EXERCISE DATA Block Start

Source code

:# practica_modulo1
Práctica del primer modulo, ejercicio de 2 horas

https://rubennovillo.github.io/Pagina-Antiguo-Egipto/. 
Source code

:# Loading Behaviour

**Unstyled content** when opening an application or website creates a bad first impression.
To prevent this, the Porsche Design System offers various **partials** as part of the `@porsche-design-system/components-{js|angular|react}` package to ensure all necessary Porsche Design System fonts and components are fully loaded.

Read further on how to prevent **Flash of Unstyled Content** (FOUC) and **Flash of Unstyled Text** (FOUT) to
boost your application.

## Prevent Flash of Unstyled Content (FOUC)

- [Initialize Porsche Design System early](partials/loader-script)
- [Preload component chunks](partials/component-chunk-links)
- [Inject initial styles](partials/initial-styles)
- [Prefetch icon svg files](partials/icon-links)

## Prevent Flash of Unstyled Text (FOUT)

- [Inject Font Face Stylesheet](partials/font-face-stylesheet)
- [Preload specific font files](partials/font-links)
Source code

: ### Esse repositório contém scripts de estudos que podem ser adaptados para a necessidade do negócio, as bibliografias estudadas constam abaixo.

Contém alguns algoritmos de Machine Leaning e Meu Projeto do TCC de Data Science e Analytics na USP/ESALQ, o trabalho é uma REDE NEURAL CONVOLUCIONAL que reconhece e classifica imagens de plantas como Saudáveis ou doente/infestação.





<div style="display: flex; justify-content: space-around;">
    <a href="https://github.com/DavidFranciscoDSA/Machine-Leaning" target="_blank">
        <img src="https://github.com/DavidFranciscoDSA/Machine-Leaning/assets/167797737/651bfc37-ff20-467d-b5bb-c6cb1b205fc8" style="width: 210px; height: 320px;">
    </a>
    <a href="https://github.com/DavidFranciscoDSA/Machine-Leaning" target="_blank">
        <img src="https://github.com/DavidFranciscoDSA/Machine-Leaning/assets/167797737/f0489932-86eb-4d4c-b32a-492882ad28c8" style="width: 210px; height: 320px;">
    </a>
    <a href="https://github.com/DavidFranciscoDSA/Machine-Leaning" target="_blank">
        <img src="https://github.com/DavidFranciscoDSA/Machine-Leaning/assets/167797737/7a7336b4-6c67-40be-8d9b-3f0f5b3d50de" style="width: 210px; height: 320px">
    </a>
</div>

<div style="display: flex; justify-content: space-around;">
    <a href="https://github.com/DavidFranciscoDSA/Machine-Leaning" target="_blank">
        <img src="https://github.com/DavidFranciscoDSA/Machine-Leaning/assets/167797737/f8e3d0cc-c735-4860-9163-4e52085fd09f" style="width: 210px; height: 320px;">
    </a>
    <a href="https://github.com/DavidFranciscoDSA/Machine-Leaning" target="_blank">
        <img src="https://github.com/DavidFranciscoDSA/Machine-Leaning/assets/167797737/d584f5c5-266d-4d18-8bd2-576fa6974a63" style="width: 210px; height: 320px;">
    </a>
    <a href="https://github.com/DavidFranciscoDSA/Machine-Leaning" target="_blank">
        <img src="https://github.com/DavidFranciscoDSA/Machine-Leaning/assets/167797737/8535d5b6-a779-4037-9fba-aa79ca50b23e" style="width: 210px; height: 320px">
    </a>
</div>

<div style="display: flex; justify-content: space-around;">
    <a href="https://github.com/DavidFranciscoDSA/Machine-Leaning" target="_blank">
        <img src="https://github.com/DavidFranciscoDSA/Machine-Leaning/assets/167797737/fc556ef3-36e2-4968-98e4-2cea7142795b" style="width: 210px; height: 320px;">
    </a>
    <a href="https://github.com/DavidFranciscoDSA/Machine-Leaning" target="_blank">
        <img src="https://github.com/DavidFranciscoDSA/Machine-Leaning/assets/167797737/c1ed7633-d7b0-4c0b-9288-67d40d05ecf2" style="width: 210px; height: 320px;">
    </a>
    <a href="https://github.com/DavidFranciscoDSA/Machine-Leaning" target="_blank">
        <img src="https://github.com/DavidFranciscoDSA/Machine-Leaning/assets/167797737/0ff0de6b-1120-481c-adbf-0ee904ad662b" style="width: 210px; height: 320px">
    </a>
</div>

EXERCISE DATA Block End

* [ASSIGNMENT] What number of lines in the data contain the word "Text"? Give the number and nothing else.

* [ANSWER TO THE PROBLEM] 2